- _DATASET RECORDS_
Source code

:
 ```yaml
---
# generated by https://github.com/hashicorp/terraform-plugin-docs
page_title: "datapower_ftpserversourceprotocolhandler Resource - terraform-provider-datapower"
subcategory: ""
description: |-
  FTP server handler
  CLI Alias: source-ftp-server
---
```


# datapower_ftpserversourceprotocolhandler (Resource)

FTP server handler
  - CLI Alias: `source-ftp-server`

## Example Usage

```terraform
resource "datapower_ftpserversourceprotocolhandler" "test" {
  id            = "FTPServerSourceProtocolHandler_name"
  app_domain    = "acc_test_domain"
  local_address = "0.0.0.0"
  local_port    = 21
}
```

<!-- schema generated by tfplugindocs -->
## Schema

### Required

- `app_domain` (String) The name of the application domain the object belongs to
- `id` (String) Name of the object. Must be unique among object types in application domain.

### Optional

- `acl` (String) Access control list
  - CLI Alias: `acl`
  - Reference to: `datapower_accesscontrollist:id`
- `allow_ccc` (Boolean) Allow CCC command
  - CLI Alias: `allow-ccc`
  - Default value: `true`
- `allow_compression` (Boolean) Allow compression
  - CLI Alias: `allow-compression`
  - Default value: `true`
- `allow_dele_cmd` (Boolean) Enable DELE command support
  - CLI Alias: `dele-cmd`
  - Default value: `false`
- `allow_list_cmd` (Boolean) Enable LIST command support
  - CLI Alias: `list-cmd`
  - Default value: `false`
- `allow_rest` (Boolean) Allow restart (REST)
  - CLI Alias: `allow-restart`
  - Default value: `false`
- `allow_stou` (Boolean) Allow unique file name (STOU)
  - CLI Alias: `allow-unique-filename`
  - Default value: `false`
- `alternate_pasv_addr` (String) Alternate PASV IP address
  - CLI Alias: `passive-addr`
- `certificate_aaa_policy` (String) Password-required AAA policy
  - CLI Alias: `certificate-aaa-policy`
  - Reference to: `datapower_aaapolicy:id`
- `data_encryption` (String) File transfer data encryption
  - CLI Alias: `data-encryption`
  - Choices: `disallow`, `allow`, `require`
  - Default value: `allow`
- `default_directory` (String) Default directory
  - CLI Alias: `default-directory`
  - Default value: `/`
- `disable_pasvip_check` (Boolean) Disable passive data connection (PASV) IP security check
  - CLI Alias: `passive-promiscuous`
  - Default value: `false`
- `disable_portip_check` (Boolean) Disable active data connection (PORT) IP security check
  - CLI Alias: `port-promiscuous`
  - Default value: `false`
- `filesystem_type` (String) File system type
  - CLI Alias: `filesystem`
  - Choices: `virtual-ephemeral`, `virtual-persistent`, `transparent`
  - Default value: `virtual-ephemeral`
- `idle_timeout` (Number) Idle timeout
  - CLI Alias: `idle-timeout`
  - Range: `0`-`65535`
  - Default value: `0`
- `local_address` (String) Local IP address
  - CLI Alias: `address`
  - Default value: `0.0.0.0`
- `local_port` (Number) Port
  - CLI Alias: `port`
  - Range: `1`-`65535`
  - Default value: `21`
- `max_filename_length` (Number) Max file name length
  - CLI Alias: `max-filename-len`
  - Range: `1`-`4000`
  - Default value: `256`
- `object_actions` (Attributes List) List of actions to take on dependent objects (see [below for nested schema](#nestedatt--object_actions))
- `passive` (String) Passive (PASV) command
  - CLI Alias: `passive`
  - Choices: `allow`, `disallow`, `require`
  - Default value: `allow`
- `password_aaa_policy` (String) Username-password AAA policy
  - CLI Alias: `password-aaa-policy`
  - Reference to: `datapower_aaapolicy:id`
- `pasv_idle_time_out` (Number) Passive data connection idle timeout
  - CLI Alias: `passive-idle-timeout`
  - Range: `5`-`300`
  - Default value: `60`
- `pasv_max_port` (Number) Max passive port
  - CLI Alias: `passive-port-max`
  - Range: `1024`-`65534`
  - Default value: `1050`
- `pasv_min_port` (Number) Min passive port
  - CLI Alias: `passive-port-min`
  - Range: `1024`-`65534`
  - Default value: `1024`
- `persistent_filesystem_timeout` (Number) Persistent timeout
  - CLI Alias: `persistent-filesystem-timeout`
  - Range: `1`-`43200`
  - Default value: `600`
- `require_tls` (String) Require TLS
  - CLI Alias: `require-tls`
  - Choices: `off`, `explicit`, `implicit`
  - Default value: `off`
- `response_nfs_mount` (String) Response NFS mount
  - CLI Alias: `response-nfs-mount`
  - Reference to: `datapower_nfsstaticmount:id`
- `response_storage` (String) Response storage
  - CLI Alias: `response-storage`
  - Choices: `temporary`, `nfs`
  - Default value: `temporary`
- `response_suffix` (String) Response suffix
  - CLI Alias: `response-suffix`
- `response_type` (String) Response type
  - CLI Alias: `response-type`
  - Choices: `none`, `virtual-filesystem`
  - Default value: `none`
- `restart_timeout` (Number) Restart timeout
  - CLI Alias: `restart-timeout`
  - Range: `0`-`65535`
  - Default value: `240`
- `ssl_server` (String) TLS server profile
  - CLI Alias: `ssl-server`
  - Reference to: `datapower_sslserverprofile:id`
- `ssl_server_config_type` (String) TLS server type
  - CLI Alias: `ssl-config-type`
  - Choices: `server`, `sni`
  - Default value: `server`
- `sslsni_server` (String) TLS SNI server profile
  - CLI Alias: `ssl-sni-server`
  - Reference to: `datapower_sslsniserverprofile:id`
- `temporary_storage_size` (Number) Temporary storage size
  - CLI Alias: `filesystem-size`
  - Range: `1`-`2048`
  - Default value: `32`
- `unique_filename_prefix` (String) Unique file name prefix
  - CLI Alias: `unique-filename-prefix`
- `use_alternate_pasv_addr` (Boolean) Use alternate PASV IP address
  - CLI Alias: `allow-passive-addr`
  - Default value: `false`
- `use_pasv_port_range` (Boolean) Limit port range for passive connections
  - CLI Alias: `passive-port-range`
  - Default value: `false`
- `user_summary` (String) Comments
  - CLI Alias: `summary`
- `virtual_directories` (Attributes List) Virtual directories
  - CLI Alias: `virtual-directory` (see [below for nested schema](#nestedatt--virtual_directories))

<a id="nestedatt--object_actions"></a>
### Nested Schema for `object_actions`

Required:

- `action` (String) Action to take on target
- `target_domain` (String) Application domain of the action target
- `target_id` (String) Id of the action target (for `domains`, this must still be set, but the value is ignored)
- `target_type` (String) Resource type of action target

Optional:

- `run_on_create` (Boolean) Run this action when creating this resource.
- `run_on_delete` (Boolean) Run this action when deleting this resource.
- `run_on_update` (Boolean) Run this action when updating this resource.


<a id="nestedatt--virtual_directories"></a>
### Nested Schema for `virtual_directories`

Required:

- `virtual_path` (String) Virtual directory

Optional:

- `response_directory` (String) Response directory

- _YOUR TASK_
Your answer must consist solely of the lines above between the line holding "Min passive port" and the line holding "Response NFS mount", inclusive, copied exactly.

- _WRITTEN RESPONSE_
- `pasv_min_port` (Number) Min passive port
  - CLI Alias: `passive-port-min`
  - Range: `1024`-`65534`
  - Default value: `1024`
- `persistent_filesystem_timeout` (Number) Persistent timeout
  - CLI Alias: `persistent-filesystem-timeout`
  - Range: `1`-`43200`
  - Default value: `600`
- `require_tls` (String) Require TLS
  - CLI Alias: `require-tls`
  - Choices: `off`, `explicit`, `implicit`
  - Default value: `off`
- `response_nfs_mount` (String) Response NFS mount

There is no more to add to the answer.